Over 300 high school students attended the third annual Youth Environmental Summit offering them opportunities to listen to various sessions on environmental legislation, sustainability, and the science of climate change.
Neha Veeragandham, a summit student organizer, is a senior at the Charter School of Wilmington, who helped to put the first summit together, which drew about 200 attendees.
“Even though last year was virtual, we had a little hurdle to jump there, we have 300 plus kids here today,” she said.
Adelena Farrell is a Sanford senior who is interested in learning more about eating sustainably. She said she’s recently changed her diet to do so.
“So the first session I went to was the ‘diet for a smaller planet’ because I would like to learn more about it,” Farrell said. “And then I was in a factory farming one which is really discouraging and awful to learn about but I think it’s really important.”
Karen Igou ran a table for climate action group Extinction Rebellion Delaware. She says young people keep her going in her advocacy to address climate change.

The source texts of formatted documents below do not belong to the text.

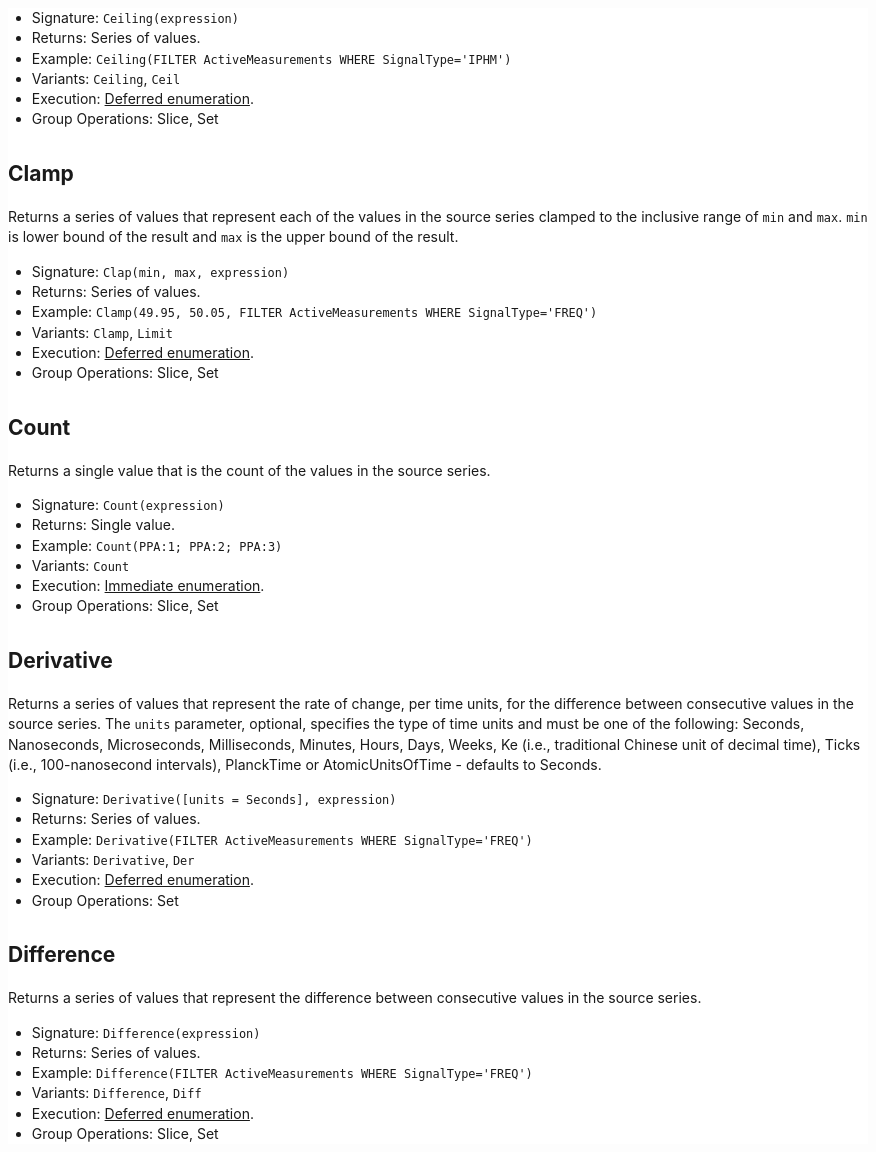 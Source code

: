 * Signature: `Ceiling(expression)`
* Returns: Series of values.
* Example: `Ceiling(FILTER ActiveMeasurements WHERE SignalType='IPHM')`
* Variants: `Ceiling`, `Ceil`
* Execution: [Deferred enumeration](#execution-modes).
* Group Operations: Slice, Set

## Clamp

Returns a series of values that represent each of the values in the source series clamped to the inclusive range of `min` and `max`. `min` is lower bound of the result and `max` is the upper bound of the result. 

* Signature: `Clap(min, max, expression)`
* Returns: Series of values.
* Example: `Clamp(49.95, 50.05, FILTER ActiveMeasurements WHERE SignalType='FREQ')`
* Variants: `Clamp`, `Limit`
* Execution: [Deferred enumeration](#execution-modes).
* Group Operations: Slice, Set

## Count

Returns a single value that is the count of the values in the source series. 

* Signature: `Count(expression)`
* Returns: Single value.
* Example: `Count(PPA:1; PPA:2; PPA:3)`
* Variants: `Count`
* Execution: [Immediate enumeration](#execution-modes).
* Group Operations: Slice, Set

## Derivative

Returns a series of values that represent the rate of change, per time units, for the difference between consecutive values in the source series. The `units` parameter, optional, specifies the type of time units and must be one of the following: Seconds, Nanoseconds, Microseconds, Milliseconds, Minutes, Hours, Days, Weeks, Ke (i.e., traditional Chinese unit of decimal time), Ticks (i.e., 100-nanosecond intervals), PlanckTime or AtomicUnitsOfTime - defaults to Seconds. 

* Signature: `Derivative([units = Seconds], expression)`
* Returns: Series of values.
* Example: `Derivative(FILTER ActiveMeasurements WHERE SignalType='FREQ')`
* Variants: `Derivative`, `Der`
* Execution: [Deferred enumeration](#execution-modes).
* Group Operations: Set

## Difference

Returns a series of values that represent the difference between consecutive values in the source series. 

* Signature: `Difference(expression)`
* Returns: Series of values.
* Example: `Difference(FILTER ActiveMeasurements WHERE SignalType='FREQ')`
* Variants: `Difference`, `Diff`
* Execution: [Deferred enumeration](#execution-modes).
* Group Operations: Slice, Set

“I can’t see how any of us adults can look in their faces and hear them speak, and we’ve had many events and we listen to them speak and we’ve had many events and we listen to them speak and they’re terrified and they’re angry and they’re sad and they don’t want to have children and they feel hopeless about their employment future,” Igou said.
DNREC Secretary Shawn Garvin gave a keynote address, focused on instilling a sense of urgency in the next generation of climate activists.
He says young people are not only the environmental stewards of the future, but of the current day. But he adds while young voices have influence, it is up to legislators to enact the change.